This gives the same fundamental problem to me - during training we get at least some learning (although it’s more random with fully random data):

And yet when not doing the backwards step (the final graph) - we just get flat output:

Omroth · March 6, 2023, 12:29pm

Any chance you could take a look at this @ptrblck ? I’m still stumped.

ptrblck · March 7, 2023, 10:06am

I think the lack of optimizing the parameters in the second run lets the model collapse.
If I remove the optimizer.step() call from the first loop, I see:

Additionally, the last nn.ReLU layer might also cause trouble as it would clip the output and could show the bias only.

Omroth · March 8, 2023, 10:39am

Thank you for taking a look.

That final relu does indeed look like a mistake, and I’ve removed it.

But I don’t understand the idea of “model collapse”. All that second loop is doing is testing the model, not training it - why is it possible for it to have a constant output?

ptrblck · March 8, 2023, 10:28pm

You could check if only the bias of the last layer is used and all previous activations are clipped to zero.
Also, this effect is not specific to the second run as it’s already visible in the first loop if no parameters are updated.

Omroth · March 9, 2023, 10:16am

I think the culprit might be the AdaptiveAvgPool3d layer. Is there an alternative just for testing to get the [25, 32, 32, 64] shape 3D data into a shortish linear array?

ptrblck · March 9, 2023, 10:14pm

Based on the definition of global_pool = nn.AdaptiveAvgPool3d(output_size=1) it seems you want to reduce the depth, height, and width to 1 via a mean operation.
An alternative would be to use max or sum, but I don’t know if this would help or if increasing the output size might be beneficial in your case.

Omroth · March 10, 2023, 11:53am

Well, increasing the output size of the AdaptiveAvgPool3d layer has stopped the output being flat, but it still isn’t the same as it is during the training runs. I guess I think the problem is in the reshape call, but I don’t know how else I’m supposed to get data which is in shape, say

[1,128,4,4,4]

into

[1,128 * 4 * 4 * 4]

So that it can be put through a linear layer.

And I still have no idea why the behavour changes when you aren’t doing a backwards step. Do yo understand why?
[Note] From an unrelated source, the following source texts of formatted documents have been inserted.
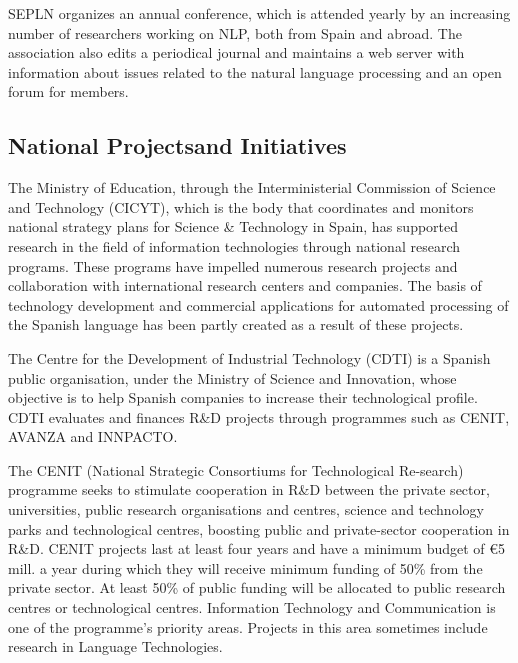 \begin{multicols}{2}
SEPLN organizes an annual conference, which is attended yearly by an increasing number of researchers working on NLP, both from Spain and abroad. The association also edits a periodical journal and maintains a web server with information about issues related to the natural language processing and an open forum for members. 

\subsection[National Projects and Initiatives]{National Projects\newline and Initiatives}

The Ministry of Education, through the Interministerial Commission of Science and Technology (CICYT), which is the body that coordinates and monitors national strategy plans for Science \& Technology in Spain, has supported research in the field of information technologies through national research programs. These programs have impelled numerous research projects and collaboration with international research centers and companies. The basis of technology development and commercial applications for automated processing of the Spanish language has been partly created as a result of these projects.

The Centre for the Development of Industrial Technology (CDTI) is a Spanish public organisation, under the Ministry of Science and Innovation, whose objective is to help Spanish companies to increase their technological profile. CDTI evaluates and finances R\&D projects through programmes such as CENIT, AVANZA and INNPACTO.

The CENIT (National Strategic Consortiums for Technological Re-search) programme seeks to stimulate cooperation in R\&D between the private sector, universities, public research organisations and centres, science and technology parks and technological centres, boosting public and private-sector cooperation in R\&D. CENIT projects last at least four years and have a minimum budget of €5 mill. a year during which they will receive minimum funding of 50\% from the private sector. At least 50\% of public funding will be allocated to public research centres or technological centres. Information Technology and Communication is one of the programme’s priority areas. Projects in this area sometimes include research in Language Technologies. 


\end{multicols}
ptrblck · March 10, 2023, 9:22pm

I guess because your model is always saturating the outputs which explains also the static output during training if no parameters are updated.
If you call optimizer.step() in each iteration the output will change slightly and the training loop looks as if the outputs are improving while you might just have shifted the static output value. You could test it by updating once and checking if the next outputs would all have the same but new value again.
In the end I don’t think your model is training properly as not even the training samples can overfit the target, so I would recommend focusing on this issue first.

Omroth · March 13, 2023, 12:17pm

Thank you as always for your help, I think that gets to the heart of the matter.